Deprem Riski Altındaki Türkiye'nin Durumu ve Alınması Gereken Önlemler
İstanbul'da hareketli fay hattı üzerinde olan binaların yıkılma riski yüksek olduğundan, Görür, hükümetin acil önlem alması gerektiğini savunuyor. Ancak yeterli önlemler alınmadığı takdirde, depremin sonuçlarıyla başa çıkmak oldukça zor olabilir.
Türkiye, deprem riski yüksek bir coğrafyada yer alıyor. Özellikle Marmara bölgesi, tarihte yaşanan büyük depremler nedeniyle ciddi bir risk altında bulunuyor. Marmara bölgesinin ekonomisi, ticareti ve üretimi, Türkiye'nin can damarı olarak nitelendiriliyor. Ancak, bu bölgede olası bir deprem felaketi durumunda Türkiye'nin ekonomisi diz üstü çökebilir. Bu konuda uzman olan Prof. Dr. Ahmet Ercan Görür, Marmara depremi olduğu takdirde Marmara bölgesinin hızlıca önlemler alınmadığı sürece ekonomik anlamda büyük kayıplar yaşayacağına dikkat çekiyor. Bu kayıplar, ürettikleri mal ve hizmetlerin yanı sıra, insan kaybı nedeniyle de oluşacak. Ülkenin ekonomik bağımsızlığı da tehlikeye girebilir.
Görür, bu nedenle şehirlerin hızla depreme dirençli hale getirilmesi gerektiğini söylüyor.
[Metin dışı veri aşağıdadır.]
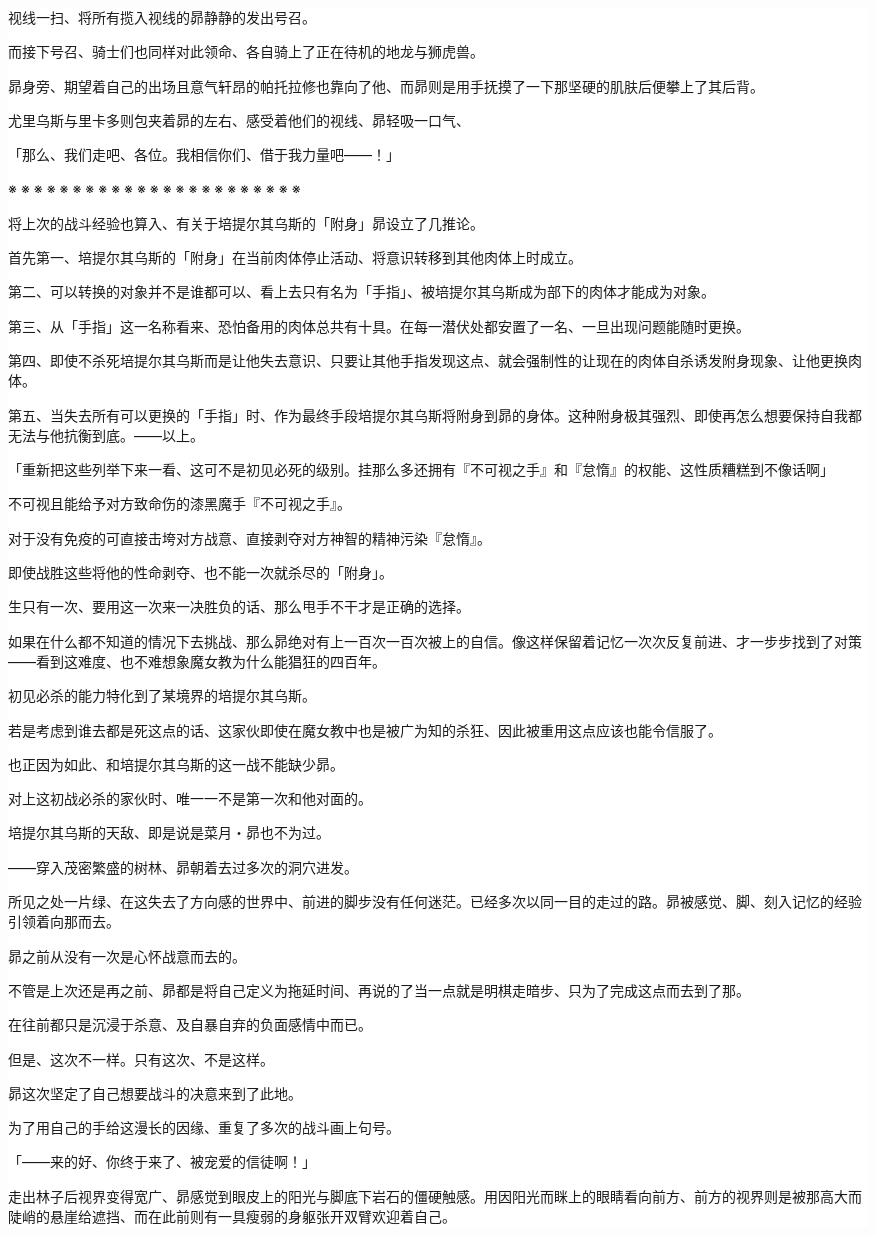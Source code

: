 视线一扫、将所有揽入视线的昴静静的发出号召。

而接下号召、骑士们也同样对此领命、各自骑上了正在待机的地龙与狮虎兽。

昴身旁、期望着自己的出场且意气轩昂的帕托拉修也靠向了他、而昴则是用手抚摸了一下那坚硬的肌肤后便攀上了其后背。

尤里乌斯与里卡多则包夹着昴的左右、感受着他们的视线、昴轻吸一口气、

「那么、我们走吧、各位。我相信你们、借于我力量吧——！」

※ ※ ※ ※ ※ ※ ※ ※ ※ ※ ※ ※ ※ ※ ※ ※ ※ ※ ※ ※ ※ ※ ※

将上次的战斗经验也算入、有关于培提尔其乌斯的「附身」昴设立了几推论。

首先第一、培提尔其乌斯的「附身」在当前肉体停止活动、将意识转移到其他肉体上时成立。

第二、可以转换的对象并不是谁都可以、看上去只有名为「手指」、被培提尔其乌斯成为部下的肉体才能成为对象。

第三、从「手指」这一名称看来、恐怕备用的肉体总共有十具。在每一潜伏处都安置了一名、一旦出现问题能随时更换。

第四、即使不杀死培提尔其乌斯而是让他失去意识、只要让其他手指发现这点、就会强制性的让现在的肉体自杀诱发附身现象、让他更换肉体。

第五、当失去所有可以更换的「手指」时、作为最终手段培提尔其乌斯将附身到昴的身体。这种附身极其强烈、即使再怎么想要保持自我都无法与他抗衡到底。——以上。

「重新把这些列举下来一看、这可不是初见必死的级别。挂那么多还拥有『不可视之手』和『怠惰』的权能、这性质糟糕到不像话啊」

不可视且能给予对方致命伤的漆黑魔手『不可视之手』。

对于没有免疫的可直接击垮对方战意、直接剥夺对方神智的精神污染『怠惰』。

即使战胜这些将他的性命剥夺、也不能一次就杀尽的「附身」。

生只有一次、要用这一次来一决胜负的话、那么甩手不干才是正确的选择。

如果在什么都不知道的情况下去挑战、那么昴绝对有上一百次一百次被上的自信。像这样保留着记忆一次次反复前进、才一步步找到了对策——看到这难度、也不难想象魔女教为什么能猖狂的四百年。

初见必杀的能力特化到了某境界的培提尔其乌斯。

若是考虑到谁去都是死这点的话、这家伙即使在魔女教中也是被广为知的杀狂、因此被重用这点应该也能令信服了。

也正因为如此、和培提尔其乌斯的这一战不能缺少昴。

对上这初战必杀的家伙时、唯一一不是第一次和他对面的。

培提尔其乌斯的天敌、即是说是菜月・昴也不为过。

——穿入茂密繁盛的树林、昴朝着去过多次的洞穴进发。

所见之处一片绿、在这失去了方向感的世界中、前进的脚步没有任何迷茫。已经多次以同一目的走过的路。昴被感觉、脚、刻入记忆的经验引领着向那而去。

昴之前从没有一次是心怀战意而去的。

不管是上次还是再之前、昴都是将自己定义为拖延时间、再说的了当一点就是明棋走暗步、只为了完成这点而去到了那。

在往前都只是沉浸于杀意、及自暴自弃的负面感情中而已。

但是、这次不一样。只有这次、不是这样。

昴这次坚定了自己想要战斗的决意来到了此地。

为了用自己的手给这漫长的因缘、重复了多次的战斗画上句号。

「——来的好、你终于来了、被宠爱的信徒啊！」

走出林子后视界变得宽广、昴感觉到眼皮上的阳光与脚底下岩石的僵硬触感。用因阳光而眯上的眼睛看向前方、前方的视界则是被那高大而陡峭的悬崖给遮挡、而在此前则有一具瘦弱的身躯张开双臂欢迎着自己。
Yapılması gerekenler arasında deprem hasarlarının en aza indirilmesi için modern yapı tekniklerinin uygulanması, depreme dayanıklı binaların inşa edilmesi, kentsel dönüşüm çalışmalarının hızlandırılması gibi önlemler yer alıyor.
Deprem riskinin yüksek olduğu bir ülkede yaşayan insanlar olarak, depreme hazırlıklı olmak ve bu yönde çalışmalar yapmak büyük önem taşıyor. Deprem anında doğru davranışlar sergileyerek can kaybı ve mal kaybını en aza indirebiliriz. Bunun için deprem bilincinin artırılması, acil durum planlarının yapılması ve bu planların uygulanması gerekiyor.